> [Data extract]

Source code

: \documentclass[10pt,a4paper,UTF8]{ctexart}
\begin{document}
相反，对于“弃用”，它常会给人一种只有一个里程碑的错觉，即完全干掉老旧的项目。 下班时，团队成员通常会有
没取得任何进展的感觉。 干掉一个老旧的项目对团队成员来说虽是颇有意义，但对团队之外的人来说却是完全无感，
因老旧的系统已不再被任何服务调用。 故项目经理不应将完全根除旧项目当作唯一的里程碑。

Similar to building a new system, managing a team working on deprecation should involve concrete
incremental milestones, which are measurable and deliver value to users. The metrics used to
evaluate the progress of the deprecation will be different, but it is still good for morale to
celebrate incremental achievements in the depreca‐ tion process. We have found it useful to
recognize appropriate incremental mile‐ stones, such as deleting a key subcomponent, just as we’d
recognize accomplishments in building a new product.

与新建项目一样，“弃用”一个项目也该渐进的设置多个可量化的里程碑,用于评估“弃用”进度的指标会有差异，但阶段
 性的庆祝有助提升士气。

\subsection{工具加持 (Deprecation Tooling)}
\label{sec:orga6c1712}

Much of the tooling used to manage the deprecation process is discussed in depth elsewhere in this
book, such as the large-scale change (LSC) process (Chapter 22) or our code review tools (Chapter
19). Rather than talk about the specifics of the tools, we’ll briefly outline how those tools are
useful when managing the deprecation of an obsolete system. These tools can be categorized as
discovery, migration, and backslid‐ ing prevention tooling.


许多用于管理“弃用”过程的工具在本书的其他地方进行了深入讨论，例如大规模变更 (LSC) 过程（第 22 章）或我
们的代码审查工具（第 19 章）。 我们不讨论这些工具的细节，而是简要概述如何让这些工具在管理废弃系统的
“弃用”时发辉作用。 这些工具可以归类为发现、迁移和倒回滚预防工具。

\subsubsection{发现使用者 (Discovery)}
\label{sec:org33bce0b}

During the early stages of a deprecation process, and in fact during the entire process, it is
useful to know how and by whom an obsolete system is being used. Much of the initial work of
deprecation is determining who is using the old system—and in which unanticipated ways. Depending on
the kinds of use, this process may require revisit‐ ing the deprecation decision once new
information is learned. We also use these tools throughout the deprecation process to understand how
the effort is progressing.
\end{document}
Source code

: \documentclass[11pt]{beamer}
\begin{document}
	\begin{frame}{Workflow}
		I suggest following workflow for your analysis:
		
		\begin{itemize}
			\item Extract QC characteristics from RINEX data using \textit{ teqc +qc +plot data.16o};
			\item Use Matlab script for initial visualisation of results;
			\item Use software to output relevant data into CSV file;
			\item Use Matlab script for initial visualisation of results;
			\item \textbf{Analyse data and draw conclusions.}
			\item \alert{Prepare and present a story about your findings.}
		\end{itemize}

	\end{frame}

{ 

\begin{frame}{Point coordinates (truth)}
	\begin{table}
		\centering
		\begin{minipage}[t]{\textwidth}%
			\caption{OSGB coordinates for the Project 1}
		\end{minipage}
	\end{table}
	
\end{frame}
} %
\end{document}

> [Exercise objective] The whole of the material above is to be restated exactly.

> [Solution to the problem]
Source code

: \documentclass[10pt,a4paper,UTF8]{ctexart}
\begin{document}
相反，对于“弃用”，它常会给人一种只有一个里程碑的错觉，即完全干掉老旧的项目。 下班时，团队成员通常会有
没取得任何进展的感觉。 干掉一个老旧的项目对团队成员来说虽是颇有意义，但对团队之外的人来说却是完全无感，
因老旧的系统已不再被任何服务调用。 故项目经理不应将完全根除旧项目当作唯一的里程碑。

Similar to building a new system, managing a team working on deprecation should involve concrete
incremental milestones, which are measurable and deliver value to users. The metrics used to
evaluate the progress of the deprecation will be different, but it is still good for morale to
celebrate incremental achievements in the depreca‐ tion process. We have found it useful to
recognize appropriate incremental mile‐ stones, such as deleting a key subcomponent, just as we’d
recognize accomplishments in building a new product.

与新建项目一样，“弃用”一个项目也该渐进的设置多个可量化的里程碑,用于评估“弃用”进度的指标会有差异，但阶段
 性的庆祝有助提升士气。

\subsection{工具加持 (Deprecation Tooling)}
\label{sec:orga6c1712}

Much of the tooling used to manage the deprecation process is discussed in depth elsewhere in this
book, such as the large-scale change (LSC) process (Chapter 22) or our code review tools (Chapter
19). Rather than talk about the specifics of the tools, we’ll briefly outline how those tools are
useful when managing the deprecation of an obsolete system. These tools can be categorized as
discovery, migration, and backslid‐ ing prevention tooling.


许多用于管理“弃用”过程的工具在本书的其他地方进行了深入讨论，例如大规模变更 (LSC) 过程（第 22 章）或我
们的代码审查工具（第 19 章）。 我们不讨论这些工具的细节，而是简要概述如何让这些工具在管理废弃系统的
“弃用”时发辉作用。 这些工具可以归类为发现、迁移和倒回滚预防工具。

\subsubsection{发现使用者 (Discovery)}
\label{sec:org33bce0b}

During the early stages of a deprecation process, and in fact during the entire process, it is
useful to know how and by whom an obsolete system is being used. Much of the initial work of
deprecation is determining who is using the old system—and in which unanticipated ways. Depending on
the kinds of use, this process may require revisit‐ ing the deprecation decision once new
information is learned. We also use these tools throughout the deprecation process to understand how
the effort is progressing.
\end{document}
Source code

: \documentclass[11pt]{beamer}
\begin{document}
	\begin{frame}{Workflow}
		I suggest following workflow for your analysis:
		
		\begin{itemize}
			\item Extract QC characteristics from RINEX data using \textit{ teqc +qc +plot data.16o};
			\item Use Matlab script for initial visualisation of results;
			\item Use software to output relevant data into CSV file;
			\item Use Matlab script for initial visualisation of results;
			\item \textbf{Analyse data and draw conclusions.}
			\item \alert{Prepare and present a story about your findings.}
		\end{itemize}

	\end{frame}

{ 

\begin{frame}{Point coordinates (truth)}
	\begin{table}
		\centering
		\begin{minipage}[t]{\textwidth}%
			\caption{OSGB coordinates for the Project 1}
		\end{minipage}
	\end{table}
	
\end{frame}
} %
\end{document}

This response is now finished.